# Getting Started for our next Python-based Workshop

------------------------------------------------------------------------------------------

# Loops



Let's recall the idea of making __lists__ and __dictionaries__, or how we can store information. Lists can be made using either:
- ['a','b','c']
- list('a', 'b', 'c')


Here are some methods you can use with lists:

| Method |	Description |
|----|----|
|append() |	Adds an element at the end of the list |
|clear() |	Removes all the elements from the list |
|copy() |	Returns a copy of the list |
|count() |	Returns the number of elements with the specified value |
|extend() |	Add the elements of a list (or any iterable), to the end of the current list |
|index() |	Returns the index of the first element with the specified value |
|insert() |	Adds an element at the specified position |
|pop() |	Removes the element at the specified position |
|remove() |	Removes the item with the specified value |
|reverse() |	Reverses the order of the list |
|sort() |	Sorts the list |

In [None]:
list1 = ['a','b','c']
list2 = list( (1, 2, 3) )

print(list1)
print(list2)

In [None]:
# Make a list of local large universities

university = ['Rutgers', 'Princeton', 'TCNJ', 'UPenn', 'NYU', 'Columbia']



In [None]:
university.append("Penn State")

print(university)

But how can I _make_ a list: You can use a __LOOP__.

A __for__ loop is used for iterating over a sequence (that is either a list, a tuple, a dictionary, a set, or a string). This is less like the _for_ keyword in other programming languages, and works more like an iterator method as found in other object-orientated programming languages.

With the __for__ loop we can execute a set of statements, once for each item in a list, tuple, set etc.

The types of loops you can work with include:
- __for__ loops
- __if/else__ loops, where "if" a condition is met, do A; if another condition is met, do B
- __while__ loops, where you do A repeatedly until a condition is met

In [None]:
# Use a 'for' loop to add elements of list1 and list2 into a new list
list1 = ['a','b','c']
list2 = list( (1, 2, 3) )

list3 = []

for stuff in list1:
    list3.append(stuff)
    
for item in list2:
    list3.append(item)

print(list3)

In [None]:
# Add some items to a list using a for loop

need_food    = ['apple', 'banana', 'cherry', 'orange', 'kiwi', 'melon', 'mango']
grocery_list = []

print(need_food)

for item in need_food:
    print(item+item)
    grocery_list.append(item)
    
print()
print(grocery_list)

In [None]:
# You can run a loop within a loop

grocery_list = []

for item in need_food:
    
    if item == "orange":
    
        grocery_list.append(item)
    
print(need_food)
print()
print(grocery_list)

In [None]:
# If you want to stop the loop based on a specific condition, use "break"

for item in need_food:
    if item == 'cherry':
        break
    else:
        print(item)
    


In [None]:
# If you want to keep the loop going even if it runs into an issue, use "continue"

for item in need_food:
    if item == 'cherry':
        continue
    else:
        print(item)



In [None]:
# Unsure how many times you need to iterate over? Try "range()"

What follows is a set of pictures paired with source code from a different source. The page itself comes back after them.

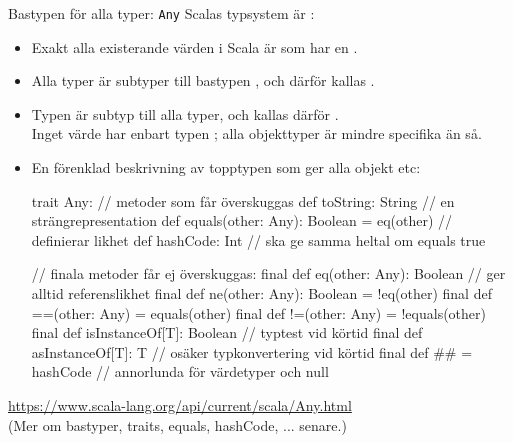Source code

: 


\begin{Slide}{Bastypen för alla typer: \texttt{Any}}
\SlideFontTiny
Scalas typsystem är :
\begin{itemize}\SlideFontTiny
  \item Exakt alla existerande värden i Scala är  som har en .
  \item Alla typer är subtyper till bastypen , och därför kallas .
  \item Typen  är subtyp till alla typer, och kallas därför . \\ Inget värde har enbart typen ; alla objekttyper är mindre specifika än så.
  \pause
  \item En förenklad beskrivning av topptypen  som ger alla objekt  etc:
\begin{CodeSmall}
trait Any:
  // metoder som får överskuggas
  def toString: String                        // en strängrepresentation
  def equals(other: Any): Boolean = eq(other) // definierar likhet
  def hashCode: Int                           // ska ge samma heltal om equals true

  // finala metoder får ej överskuggas:
  final def eq(other: Any): Boolean       // ger alltid referenslikhet
  final def ne(other: Any): Boolean = !eq(other)
  final def ==(other: Any) = equals(other)
  final def !=(other: Any) = !equals(other)
  final def isInstanceOf[T]: Boolean      // typtest vid körtid
  final def asInstanceOf[T]: T            // osäker typkonvertering vid körtid
  final def ## = hashCode                 // annorlunda för värdetyper och null
\end{CodeSmall}
\end{itemize}
\url{https://www.scala-lang.org/api/current/scala/Any.html}\\
(Mer om bastyper, traits, equals, hashCode, ... senare.)
\end{Slide}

for i in range( len(need_food) ):
    print(str(i))
    print(need_food[i])




A "Pythonic" way to make lists less bulky is to use __list comprehension__, which offers a shorter syntax when you want to create a new list based on the values of an existing list.

With list comprehension, you are building a loop in a single line

In [None]:
list1 = ['a','b','c','d','e']

list2 = [ list1[i] for i in range(len(list1)) ]
print(list2)

list3 = [ list1[i] for i in range(len(list1)) if i!=2 ]
print(list3)

A _list_ stores items, but if you want to store items based on specific indicators, you can use a __dictionary__. A dictionary is accessed based on the "key" and once it finds that key, it will access and use the "value" associated with it. This of the key as the word you want to learn about in an actual dictionary and its definition is its value. 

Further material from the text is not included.